Personal Data (Privacy) Ordinance is strictly adhered by Department of Health in handling and keeping personal data confidential at all times.
The servers and hardwares of the Cervical Screening Information System (CSIS) is locked inside a secured room with closed-circuit television (CCTV) and can only be accessed by staff authorised by the Department of Health.
CSIS web servers are protected by two layers of firewall systems to prevent unauthorised access.
Information is encrypted during the transmission and storage of personal data through the Internet between public users and the system.
With the use of internationally-recognised 2048-bit Secure Socket Layer (SSL) encryption (an online security standard for commercial application), CSIS ensures the security of users' data from unauthorised access.

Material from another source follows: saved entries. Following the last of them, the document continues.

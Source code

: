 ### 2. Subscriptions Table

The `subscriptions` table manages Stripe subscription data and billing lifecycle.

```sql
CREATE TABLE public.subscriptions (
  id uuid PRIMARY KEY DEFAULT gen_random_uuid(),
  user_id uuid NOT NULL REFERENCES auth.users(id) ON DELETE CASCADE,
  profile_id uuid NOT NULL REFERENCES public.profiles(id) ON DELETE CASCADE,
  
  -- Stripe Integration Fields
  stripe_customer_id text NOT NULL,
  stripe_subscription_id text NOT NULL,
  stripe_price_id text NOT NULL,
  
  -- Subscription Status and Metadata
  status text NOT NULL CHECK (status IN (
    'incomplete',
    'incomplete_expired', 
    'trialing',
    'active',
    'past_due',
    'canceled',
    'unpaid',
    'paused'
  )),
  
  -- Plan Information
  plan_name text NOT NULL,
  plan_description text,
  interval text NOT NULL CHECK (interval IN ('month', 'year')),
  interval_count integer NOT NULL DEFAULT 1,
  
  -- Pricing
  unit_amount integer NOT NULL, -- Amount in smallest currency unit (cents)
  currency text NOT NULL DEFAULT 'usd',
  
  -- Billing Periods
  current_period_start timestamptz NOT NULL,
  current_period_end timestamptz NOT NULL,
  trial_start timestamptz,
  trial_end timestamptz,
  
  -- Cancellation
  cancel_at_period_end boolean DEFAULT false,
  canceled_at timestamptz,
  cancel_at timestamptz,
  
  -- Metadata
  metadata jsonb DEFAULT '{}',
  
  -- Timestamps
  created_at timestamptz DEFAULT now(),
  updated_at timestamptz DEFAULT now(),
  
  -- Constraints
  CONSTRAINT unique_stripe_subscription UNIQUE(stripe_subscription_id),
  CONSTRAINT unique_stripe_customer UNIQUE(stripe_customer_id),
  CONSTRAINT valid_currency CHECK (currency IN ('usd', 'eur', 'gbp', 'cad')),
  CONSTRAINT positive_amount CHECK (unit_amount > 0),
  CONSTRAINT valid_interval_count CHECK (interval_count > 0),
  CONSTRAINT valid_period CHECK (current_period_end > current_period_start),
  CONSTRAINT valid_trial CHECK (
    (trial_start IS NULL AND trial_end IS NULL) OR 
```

CSIS monitors each login attempt to prevent unauthorised access. If there are three consecutive login attempts with incorrect password, related user account will be locked and the online system service will be immediately suspended.

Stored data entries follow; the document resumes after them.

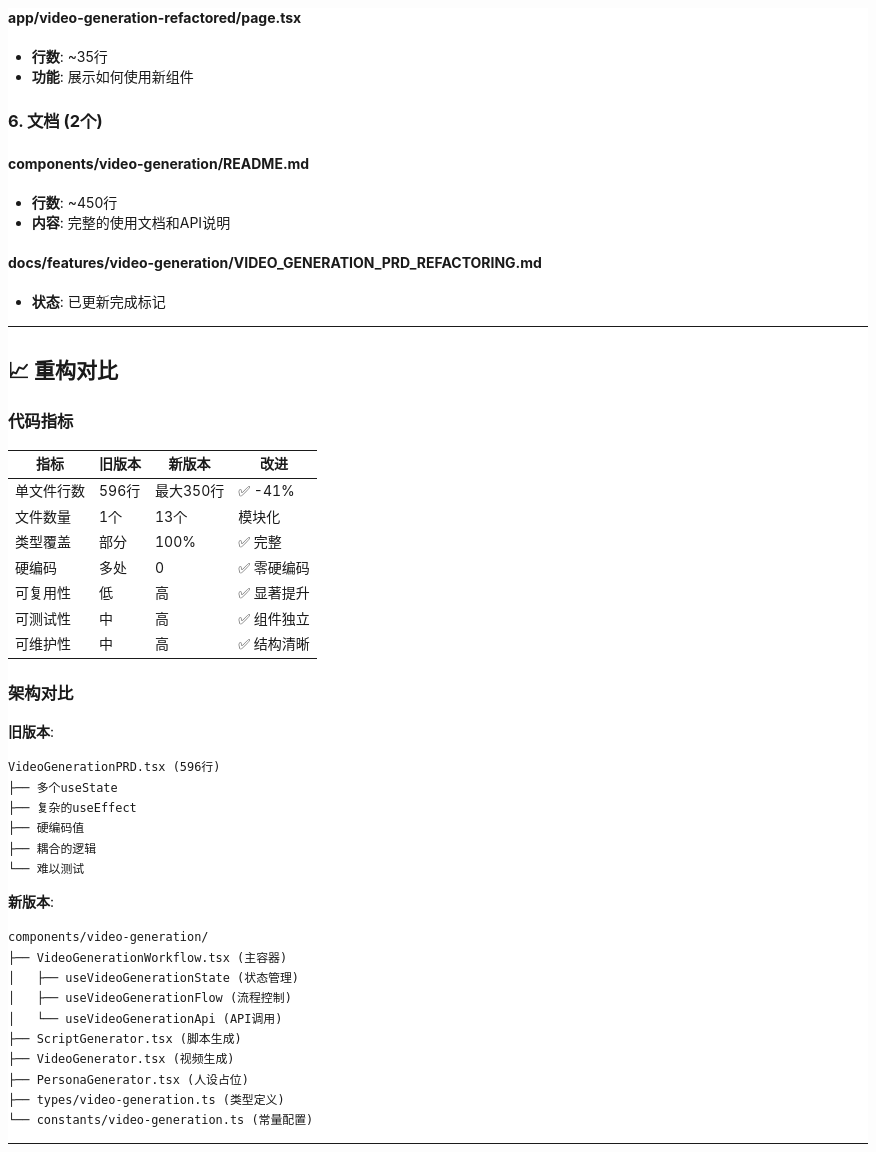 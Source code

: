 #### app/video-generation-refactored/page.tsx
- **行数**: ~35行
- **功能**: 展示如何使用新组件

### 6. 文档 (2个)

#### components/video-generation/README.md
- **行数**: ~450行
- **内容**: 完整的使用文档和API说明

#### docs/features/video-generation/VIDEO_GENERATION_PRD_REFACTORING.md
- **状态**: 已更新完成标记

---

## 📈 重构对比

### 代码指标

| 指标 | 旧版本 | 新版本 | 改进 |
|------|--------|--------|------|
| 单文件行数 | 596行 | 最大350行 | ✅ -41% |
| 文件数量 | 1个 | 13个 | 模块化 |
| 类型覆盖 | 部分 | 100% | ✅ 完整 |
| 硬编码 | 多处 | 0 | ✅ 零硬编码 |
| 可复用性 | 低 | 高 | ✅ 显著提升 |
| 可测试性 | 中 | 高 | ✅ 组件独立 |
| 可维护性 | 中 | 高 | ✅ 结构清晰 |

### 架构对比

**旧版本**:
```
VideoGenerationPRD.tsx (596行)
├── 多个useState
├── 复杂的useEffect
├── 硬编码值
├── 耦合的逻辑
└── 难以测试
```

**新版本**:
```
components/video-generation/
├── VideoGenerationWorkflow.tsx (主容器)
│   ├── useVideoGenerationState (状态管理)
│   ├── useVideoGenerationFlow (流程控制)
│   └── useVideoGenerationApi (API调用)
├── ScriptGenerator.tsx (脚本生成)
├── VideoGenerator.tsx (视频生成)
├── PersonaGenerator.tsx (人设占位)
├── types/video-generation.ts (类型定义)
└── constants/video-generation.ts (常量配置)
```

---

In case users forget to logout from the CSIS system, online access will be disconnected automatically after a short inactive period to prevent unauthorised access.

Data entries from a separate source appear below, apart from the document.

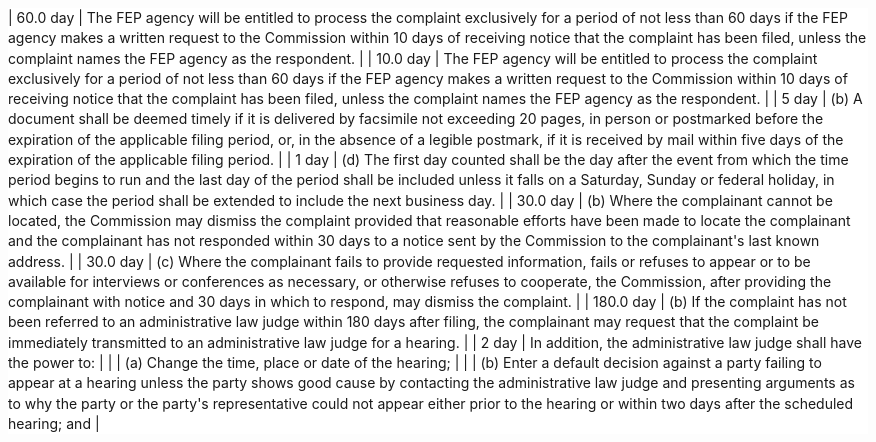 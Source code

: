 | 60.0 day   | The FEP agency will be entitled to process the complaint exclusively for a period of not less than 60 days if the FEP agency makes a written request to the Commission within 10 days of receiving notice that the complaint has been filed, unless the complaint names the FEP agency as the respondent.                                                                                                                                                                                                                                                             |
| 10.0 day   | The FEP agency will be entitled to process the complaint exclusively for a period of not less than 60 days if the FEP agency makes a written request to the Commission within 10 days of receiving notice that the complaint has been filed, unless the complaint names the FEP agency as the respondent.                                                                                                                                                                                                                                                             |
| 5 day      | (b) A document shall be deemed timely if it is delivered by facsimile not exceeding 20 pages, in person or postmarked before the expiration of the applicable filing period, or, in the absence of a legible postmark, if it is received by mail within five days of the expiration of the applicable filing period.                                                                                                                                                                                                                                                  |
| 1 day      | (d) The first day counted shall be the day after the event from which the time period begins to run and the last day of the period shall be included unless it falls on a Saturday, Sunday or federal holiday, in which case the period shall be extended to include the next business day.                                                                                                                                                                                                                                                                           |
| 30.0 day   | (b) Where the complainant cannot be located, the Commission may dismiss the complaint provided that reasonable efforts have been made to locate the complainant and the complainant has not responded within 30 days to a notice sent by the Commission to the complainant's last known address.                                                                                                                                                                                                                                                                      |
| 30.0 day   | (c) Where the complainant fails to provide requested information, fails or refuses to appear or to be available for interviews or conferences as necessary, or otherwise refuses to cooperate, the Commission, after providing the complainant with notice and 30 days in which to respond, may dismiss the complaint.                                                                                                                                                                                                                                                |
| 180.0 day  | (b) If the complaint has not been referred to an administrative law judge within 180 days after filing, the complainant may request that the complaint be immediately transmitted to an administrative law judge for a hearing.                                                                                                                                                                                                                                                                                                                                       |
| 2 day      | In addition, the administrative law judge shall have the power to:                                                                                                                                                                                                                                                                                                                                                                                                                                                                                                    |
|            |               (a) Change the time, place or date of the hearing;                                                                                                                                                                                                                                                                                                                                                                                                                                                                                                      |
|            |               (b) Enter a default decision against a party failing to appear at a hearing unless the party shows good cause by contacting the administrative law judge and presenting arguments as to why the party or the party's representative could not appear either prior to the hearing or within two days after the scheduled hearing; and                                                                                                                                                                                                                    |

The type of information accessible to a user is safeguarded by tight control mechanisms so that the user can only access to her/his authorised information.
CSIS will not ask for users' account number, password or any personal information via emails.
A third-party Security Auditor was commissioned by the Department of Health in 2005, 2011 and 2014 respectively to conduct Security Risk Assessment and Audit Services for the CSIS to review the security status of the system. Actions have been taken to address and rectify all the security issues/concerns noted in the assessment and audit.